La concentration « excessive » des exploitations et l’accaparement des terres agricoles impacterait le modèle d’agriculture traditionnel de la France et entraverait l’installation de jeunes agriculteurs, selon l’exposé de motifs de cette proposition. Elle nuirait également à l’environnement et à la biodiversité de par le développement de monocultures. En outre, la standardisation des productions entraverait la « vitalité des territoires et les emplois ruraux » en conduisant à la disparition de productions locales et du métier d’agriculteur, selon le texte.
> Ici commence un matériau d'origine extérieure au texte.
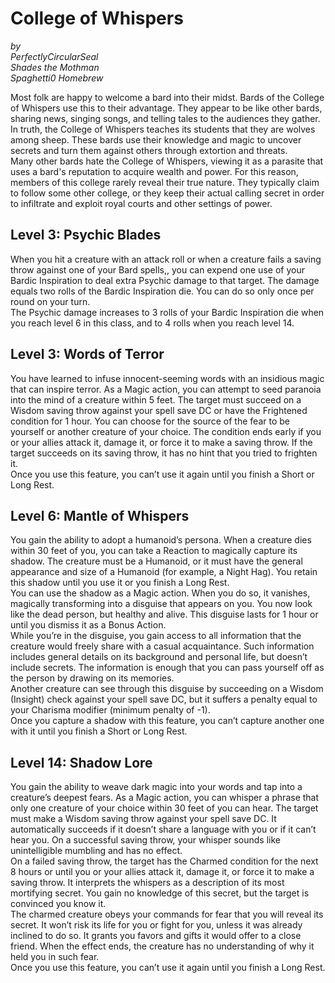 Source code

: # College of Whispers

*by*  
*PerfectlyCircularSeal*  
*Shades the Mothman*  
*Spaghetti0 Homebrew*  

Most folk are happy to welcome a bard into their midst. Bards of the College of Whispers use this to their advantage. They appear to be like other bards, sharing news, singing songs, and telling tales to the audiences they gather. In truth, the College of Whispers teaches its students that they are wolves among sheep. These bards use their knowledge and magic to uncover secrets and turn them against others through extortion and threats.  
Many other bards hate the College of Whispers, viewing it as a parasite that uses a bard's reputation to acquire wealth and power. For this reason, members of this college rarely reveal their true nature. They typically claim to follow some other college, or they keep their actual calling secret in order to infiltrate and exploit royal courts and other settings of power.

## Level 3: Psychic Blades
When you hit a creature with an attack roll or when a creature fails a saving throw against one of your Bard spells,, you can expend one use of your Bardic Inspiration to deal extra Psychic damage to that target. The damage equals two rolls of the Bardic Inspiration die. You can do so only once per round on your turn.  
The Psychic damage increases to 3 rolls of your Bardic Inspiration die when you reach level 6 in this class, and to 4 rolls when you reach level 14. 

## Level 3: Words of Terror
You have learned to infuse innocent-seeming words with an insidious magic that can inspire terror. As a Magic action, you can attempt to seed paranoia into the mind of a creature within 5 feet. The target must succeed on a Wisdom saving throw against your spell save DC or have the Frightened condition for 1 hour. You can choose for the source of the fear to be yourself or another creature of your choice. The condition ends early if you or your allies attack it, damage it, or force it to make a saving throw. If the target succeeds on its saving throw, it has no hint that you tried to frighten it.  
Once you use this feature, you can’t use it again until you finish a Short or Long Rest.

## Level 6: Mantle of Whispers
You gain the ability to adopt a humanoid’s persona. When a creature dies within 30 feet of you, you can take a Reaction to magically capture its shadow. The creature must be a Humanoid, or it must have the general appearance and size of a Humanoid (for example, a Night Hag). You retain this shadow until you use it or you finish a Long Rest.  
You can use the shadow as a Magic action. When you do so, it vanishes, magically transforming into a disguise that appears on you. You now look like the dead person, but healthy and alive. This disguise lasts for 1 hour or until you dismiss it as a Bonus Action.  
While you’re in the disguise, you gain access to all information that the creature would freely share with a casual acquaintance. Such information includes general details on its background and personal life, but doesn’t include secrets. The information is enough that you can pass yourself off as the person by drawing on its memories.  
Another creature can see through this disguise by succeeding on a Wisdom (Insight) check against your spell save DC, but it suffers a penalty equal to your Charisma modifier (minimum penalty of -1).  
Once you capture a shadow with this feature, you can’t capture another one with it until you finish a Short or Long Rest.

## Level 14: Shadow Lore
You gain the ability to weave dark magic into your words and tap into a creature’s deepest fears. As a Magic action, you can whisper a phrase that only one creature of your choice within 30 feet of you can hear. The target must make a Wisdom saving throw against your spell save DC. It automatically succeeds if it doesn’t share a language with you or if it can’t hear you. On a successful saving throw, your whisper sounds like unintelligible mumbling and has no effect.  
On a failed saving throw, the target has the Charmed condition for the next 8 hours or until you or your allies attack it, damage it, or force it to make a saving throw. It interprets the whispers as a description of its most mortifying secret. You gain no knowledge of this secret, but the target is convinced you know it.  
The charmed creature obeys your commands for fear that you will reveal its secret. It won’t risk its life for you or fight for you, unless it was already inclined to do so. It grants you favors and gifts it would offer to a close friend. When the effect ends, the creature has no understanding of why it held you in such fear.  
Once you use this feature, you can’t use it again until you finish a Long Rest. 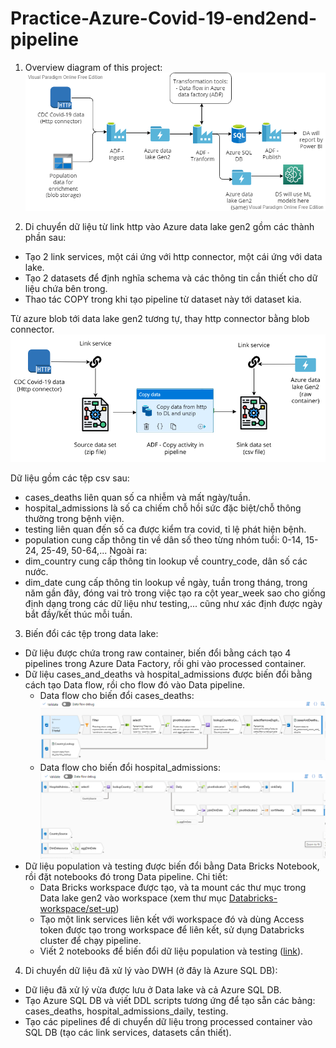 # Practice-Azure-Covid-19-end2end-pipeline

1. Overview diagram of this project:
![Overview diagram](https://raw.githubusercontent.com/NguyenTranLeMinh/Practice-Azure-Covid-19-end2end-pipeline/master/Diagrams/1.Overview%20Diagram.png)

2. Di chuyển dữ liệu từ link http vào Azure data lake gen2 gồm các thành phần sau:
- Tạo 2 link services, một cái ứng với http connector, một cái ứng với data lake.
- Tạo 2 datasets để định nghĩa schema và các thông tin cần thiết cho dữ liệu chứa bên trong.
- Thao tác COPY trong khi tạo pipeline từ dataset này tới dataset kia.

Từ azure blob tới data lake gen2 tương tự, thay http connector bằng blob connector.
![http to data lake gen2](https://raw.githubusercontent.com/NguyenTranLeMinh/Practice-Azure-Covid-19-end2end-pipeline/master/Diagrams/2.Http%20to%20Data%20lake%20Gen2.png)

Dữ liệu gồm các tệp csv sau:
- cases_deaths liên quan số ca nhiễm và mất ngày/tuần.
- hospital_admissions là số ca chiếm chỗ hồi sức đặc biệt/chỗ thông thường trong bệnh viện.
- testing liên quan đến số ca được kiểm tra covid, tỉ lệ phát hiện bệnh.
- population cung cấp thông tin về dân số theo từng nhóm tuổi: 0-14, 15-24, 25-49, 50-64,...
Ngoài ra: 
- dim_country cung cấp thông tin lookup về country_code, dân số các nước.
- dim_date cung cấp thông tin lookup về ngày, tuần trong tháng, trong năm gần đây, đóng vai trò trong việc tạo ra cột year_week sao cho giống định dạng trong các dữ liệu như testing,... cũng như xác định được ngày bắt đầy/kết thúc mỗi tuần.

3. Biến đổi các tệp trong data lake:
- Dữ liệu được chứa trong raw container, biến đổi bằng cách tạo 4 pipelines trong Azure Data Factory, rồi ghi vào processed container.
- Dữ liệu cases_and_deaths và hospital_admissions được biến đổi bằng cách tạo Data flow, rồi cho flow đó vào Data pipeline.
  + Data flow cho biến đổi cases_deaths:
  ![df_cases_deaths](https://raw.githubusercontent.com/NguyenTranLeMinh/Practice-Azure-Covid-19-end2end-pipeline/master/Data%20flows/df_transform_cases_and_deaths_support_live/df_image.PNG)
  + Data flow cho biến đổi hospital_admissions:
  ![df_hospital_admissions](https://raw.githubusercontent.com/NguyenTranLeMinh/Practice-Azure-Covid-19-end2end-pipeline/master/Data%20flows/df_transform_hospital_admissions_support_live/df_image.PNG)
- Dữ liệu population và testing được biến đổi bằng Data Bricks Notebook, rồi đặt notebooks đó trong Data pipeline. Chi tiết:
  + Data Bricks workspace được tạo, và ta mount các thư mục trong Data lake gen2 vào workspace (xem thư mục [Databricks-workspace/set-up](https://github.com/NguyenTranLeMinh/Practice-Azure-Covid-19-end2end-pipeline/tree/master/Databricks-workspace/set-up))
  + Tạo một link services liên kết với workspace đó và dùng Access token được tạo trong workspace để liên kết, sử dụng Databricks cluster để chạy pipeline.
  + Viết 2 notebooks để biến đổi dữ liệu population và testing ([link](https://github.com/NguyenTranLeMinh/Practice-Azure-Covid-19-end2end-pipeline/tree/master/Databricks-workspace/transform)).
  
4. Di chuyển dữ liệu đã xử lý vào DWH (ở đây là Azure SQL DB):
- Dữ liệu đã xử lý vừa được lưu ở Data lake và cả Azure SQL DB.
- Tạo Azure SQL DB và viết DDL scripts tương ứng để tạo sẵn các bảng: cases_deaths, hospital_admissions_daily, testing.
- Tạo các pipelines để di chuyển dữ liệu trong processed container vào SQL DB (tạo các link services, datasets cần thiết).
Pour rappel : alors que l’agriculture est poussée à se transformer et notamment devenir plus écoresponsable dans le cadre du Pacte vert de la Commission européenne, la question de la viabilité du modèle agricole divise les esprits en France. Face aux exigences envers le secteur se dressent des défis majeurs, notamment les questions du revenu agricole, du renouvellement générationnel ou encore de la souveraineté alimentaire du pays.

« Préserver un modèle d’exploitation à taille humaine » serait ainsi primordial pour garantir la diversité de la production agricole et donc l’indépendance alimentaire de la France, arguent les auteurs de la proposition de loi. Pour cela, « il faut agir en régulant tous les modes d’accès au foncier, y compris le marché sociétaire ».

Car si la France dispose, depuis 1960 déjà, de deux outils de régulation de l’accès au foncier agricole, ceux-ci – conçus pour le modèle de l’exploitation familiale classique – ne sont plus adaptés au développement actuel des exploitations sous forme sociétaire. « Les sociétés exploitent désormais en France près de deux tiers de la surface agricole utile », selon le texte.

Assurer la transparence des opérations

Une « agriculture de firmes » qui se trouverait dans un « angle mort » de la régulation sur l’accès au foncier agricole, bouleversant le paysage agricole en France et provoquant « une véritable rupture d’égalité entre les exploitations puisque les personnes physiques tombent sous le coup de la régulation, tandis que les cessionnaires de titres sociaux y échappent », expliquent M. Sempastous et ses collègues.

Pour remédier à cette lacune, les députés souhaitent ainsi mettre en place un nouvel outil plus adapté afin d’ « assurer la transparence des opérations sociétaires, contrôler pour maitriser les excès et surtout orienter le foncier vers les projets les plus conformes aux orientations politiques, professionnelles et territoriales ».

La proposition de loi prévoit ainsi de permettre aux préfets de région de fixer des seuils d’agrandissement excessif en hectares « par région naturelle ou par territoire présentant une cohérence en matière agricole ». Elle vise également à soumettre les cessions de titres sociaux portant sur des sociétés détenant ou exploitant des terres agricoles à une autorisation administrative. In fine, le dispositif doit permettre de mieux contrôler « l’excès de détention ou d’exploitation de terres agricoles » et de libérer du foncier « afin de relancer l’installation d’agriculteurs ».

S’il ne s’agit dans les six articles proposés dans le cadre de ce texte que de « mesures d’urgence », ils doivent constituer le « premier volet d’une réforme foncière plus globale », selon ses auteurs de la proposition.